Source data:
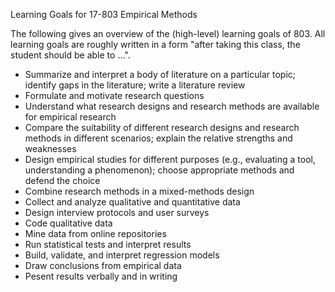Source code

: Learning Goals for 17-803 Empirical Methods

The following gives an overview of the (high-level) learning goals of 803. All learning goals are roughly written in a form "after taking this class, the student should be able to ...". 

- Summarize and interpret a body of literature on a particular topic; identify gaps in the literature; write a literature review
- Formulate and motivate research questions
- Understand what research designs and research methods are available for empirical research
- Compare the suitability of different research designs and research methods in different scenarios; explain the relative strengths and weaknesses
- Design empirical studies for different purposes (e.g., evaluating a tool, understanding a phenomenon); choose appropriate methods and defend the choice
- Combine research methods in a mixed-methods design
- Collect and analyze qualitative and quantitative data
- Design interview protocols and user surveys
- Code qualitative data
- Mine data from online repositories
- Run statistical tests and interpret results
- Build, validate, and interpret regression models
- Draw conclusions from empirical data
- Pesent results verbally and in writing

■ **REQUIRED ACTION**
Repeat only what lies between the start of the data and the end of the line containing "- Combine research", exactly, with pictures left out.

■ **RESPONSE FOR THIS EXERCISE**
Source code

: Learning Goals for 17-803 Empirical Methods

The following gives an overview of the (high-level) learning goals of 803. All learning goals are roughly written in a form "after taking this class, the student should be able to ...". 

- Summarize and interpret a body of literature on a particular topic; identify gaps in the literature; write a literature review
- Formulate and motivate research questions
- Understand what research designs and research methods are available for empirical research
- Compare the suitability of different research designs and research methods in different scenarios; explain the relative strengths and weaknesses
- Design empirical studies for different purposes (e.g., evaluating a tool, understanding a phenomenon); choose appropriate methods and defend the choice
- Combine research methods in a mixed-methods design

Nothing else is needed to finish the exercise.